:: EXTRACTED MATERIAL ::

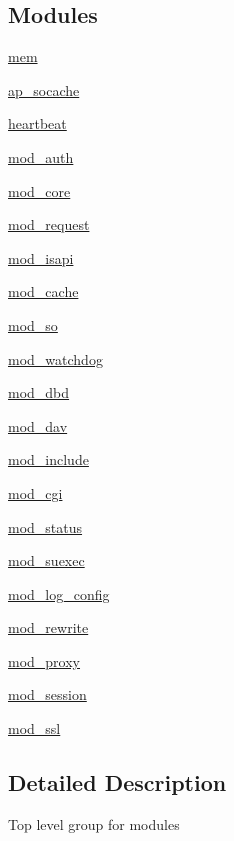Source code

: \subsection*{Modules}
\begin{DoxyCompactItemize}
\item 
\hyperlink{group__MEM}{mem}
\item 
\hyperlink{group__AP__SOCACHE}{ap\+\_\+socache}
\item 
\hyperlink{group__HEARTBEAT}{heartbeat}
\item 
\hyperlink{group__MOD__AUTH}{mod\+\_\+auth}
\item 
\hyperlink{group__MOD__CORE}{mod\+\_\+core}
\item 
\hyperlink{group__MOD__REQUEST}{mod\+\_\+request}
\item 
\hyperlink{group__MOD__ISAPI}{mod\+\_\+isapi}
\item 
\hyperlink{group__MOD__CACHE}{mod\+\_\+cache}
\item 
\hyperlink{group__MOD__SO}{mod\+\_\+so}
\item 
\hyperlink{group__MOD__WATCHDOG}{mod\+\_\+watchdog}
\item 
\hyperlink{group__MOD__DBD}{mod\+\_\+dbd}
\item 
\hyperlink{group__MOD__DAV}{mod\+\_\+dav}
\item 
\hyperlink{group__MOD__INCLUDE}{mod\+\_\+include}
\item 
\hyperlink{group__MOD__CGI}{mod\+\_\+cgi}
\item 
\hyperlink{group__MOD__STATUS}{mod\+\_\+status}
\item 
\hyperlink{group__MOD__SUEXEC}{mod\+\_\+suexec}
\item 
\hyperlink{group__MOD__LOG__CONFIG}{mod\+\_\+log\+\_\+config}
\item 
\hyperlink{group__MOD__REWRITE}{mod\+\_\+rewrite}
\item 
\hyperlink{group__MOD__PROXY}{mod\+\_\+proxy}
\item 
\hyperlink{group__MOD__SESSION}{mod\+\_\+session}
\item 
\hyperlink{group__MOD__SSL}{mod\+\_\+ssl}
\end{DoxyCompactItemize}


\subsection{Detailed Description}
Top level group for modules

:: WHAT THE EXERCISE ASKS ::
Transcribe each entry above character for character, omitting pictures.

:: SOLUTION FOR THIS PROBLEM ::
Source code

: \subsection*{Modules}
\begin{DoxyCompactItemize}
\item 
\hyperlink{group__MEM}{mem}
\item 
\hyperlink{group__AP__SOCACHE}{ap\+\_\+socache}
\item 
\hyperlink{group__HEARTBEAT}{heartbeat}
\item 
\hyperlink{group__MOD__AUTH}{mod\+\_\+auth}
\item 
\hyperlink{group__MOD__CORE}{mod\+\_\+core}
\item 
\hyperlink{group__MOD__REQUEST}{mod\+\_\+request}
\item 
\hyperlink{group__MOD__ISAPI}{mod\+\_\+isapi}
\item 
\hyperlink{group__MOD__CACHE}{mod\+\_\+cache}
\item 
\hyperlink{group__MOD__SO}{mod\+\_\+so}
\item 
\hyperlink{group__MOD__WATCHDOG}{mod\+\_\+watchdog}
\item 
\hyperlink{group__MOD__DBD}{mod\+\_\+dbd}
\item 
\hyperlink{group__MOD__DAV}{mod\+\_\+dav}
\item 
\hyperlink{group__MOD__INCLUDE}{mod\+\_\+include}
\item 
\hyperlink{group__MOD__CGI}{mod\+\_\+cgi}
\item 
\hyperlink{group__MOD__STATUS}{mod\+\_\+status}
\item 
\hyperlink{group__MOD__SUEXEC}{mod\+\_\+suexec}
\item 
\hyperlink{group__MOD__LOG__CONFIG}{mod\+\_\+log\+\_\+config}
\item 
\hyperlink{group__MOD__REWRITE}{mod\+\_\+rewrite}
\item 
\hyperlink{group__MOD__PROXY}{mod\+\_\+proxy}
\item 
\hyperlink{group__MOD__SESSION}{mod\+\_\+session}
\item 
\hyperlink{group__MOD__SSL}{mod\+\_\+ssl}
\end{DoxyCompactItemize}


\subsection{Detailed Description}
Top level group for modules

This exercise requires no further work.